━━ DATA LISTING
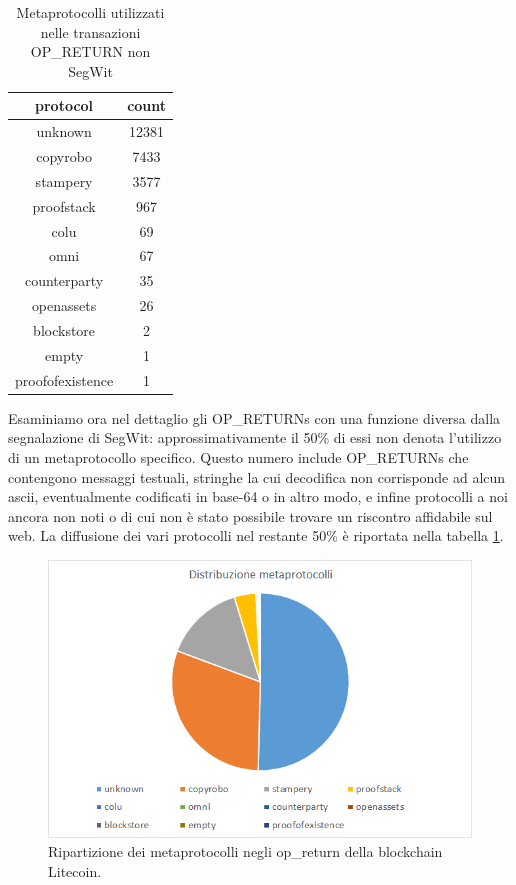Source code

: \begin{table}
	\begin{center}
		\begin{tabular}{|c|c|}
			\hline 
			\textbf{protocol}& \textbf{count}  \\ 
			\hline 
		unknown	&  12381\\ 
			\hline 
		copyrobo	&  7433\\ 
			\hline 
		stampery	& 3577 \\ 
			\hline 
		proofstack	& 967 \\ 
			\hline 
		colu	& 69 \\ 
			\hline 
		omni	& 67 \\ 
			\hline 
		counterparty	& 35 \\ 
			\hline 
		openassets	& 26 \\ 
			\hline 
		blockstore	& 2 \\ 
			\hline 
		empty	& 1 \\ 
			\hline 
		proofofexistence	& 1 \\ 
			\hline 
		\end{tabular}
		\caption{Metaprotocolli utilizzati nelle transazioni OP\_RETURN non SegWit}
		\label{protocols}
	\end{center}
\end{table}

Esaminiamo ora nel dettaglio gli OP\_RETURNs con una funzione diversa dalla segnalazione di SegWit: approssimativamente il 50\% di essi non denota l’utilizzo di un metaprotocollo specifico. Questo numero include OP\_RETURNs che contengono messaggi testuali, stringhe la cui decodifica non corrisponde ad alcun ascii, eventualmente codificati in base-64 o in altro modo, e infine protocolli a noi ancora non noti o di cui non è stato possibile trovare un riscontro affidabile sul web.
La diffusione dei vari protocolli nel restante 50\% è riportata nella tabella \ref{protocols}.

\begin{figure}
	\centering
	\includegraphics[width=1.0\linewidth]{images/distribuzioneopreturn}
	\caption{Ripartizione dei metaprotocolli negli op\_return della blockchain Litecoin.}
	\label{fig:distribuzioneopreturn}
\end{figure}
━━━━
▶ _REQUIREMENT_
Excluding the pictures, transcribe each entry above word for word.

▶ _ANSWER BOX_
Source code

: \begin{table}
	\begin{center}
		\begin{tabular}{|c|c|}
			\hline 
			\textbf{protocol}& \textbf{count}  \\ 
			\hline 
		unknown	&  12381\\ 
			\hline 
		copyrobo	&  7433\\ 
			\hline 
		stampery	& 3577 \\ 
			\hline 
		proofstack	& 967 \\ 
			\hline 
		colu	& 69 \\ 
			\hline 
		omni	& 67 \\ 
			\hline 
		counterparty	& 35 \\ 
			\hline 
		openassets	& 26 \\ 
			\hline 
		blockstore	& 2 \\ 
			\hline 
		empty	& 1 \\ 
			\hline 
		proofofexistence	& 1 \\ 
			\hline 
		\end{tabular}
		\caption{Metaprotocolli utilizzati nelle transazioni OP\_RETURN non SegWit}
		\label{protocols}
	\end{center}
\end{table}

Esaminiamo ora nel dettaglio gli OP\_RETURNs con una funzione diversa dalla segnalazione di SegWit: approssimativamente il 50\% di essi non denota l’utilizzo di un metaprotocollo specifico. Questo numero include OP\_RETURNs che contengono messaggi testuali, stringhe la cui decodifica non corrisponde ad alcun ascii, eventualmente codificati in base-64 o in altro modo, e infine protocolli a noi ancora non noti o di cui non è stato possibile trovare un riscontro affidabile sul web.
La diffusione dei vari protocolli nel restante 50\% è riportata nella tabella \ref{protocols}.

\begin{figure}
	\centering
	\includegraphics[width=1.0\linewidth]{images/distribuzioneopreturn}
	\caption{Ripartizione dei metaprotocolli negli op\_return della blockchain Litecoin.}
	\label{fig:distribuzioneopreturn}
\end{figure}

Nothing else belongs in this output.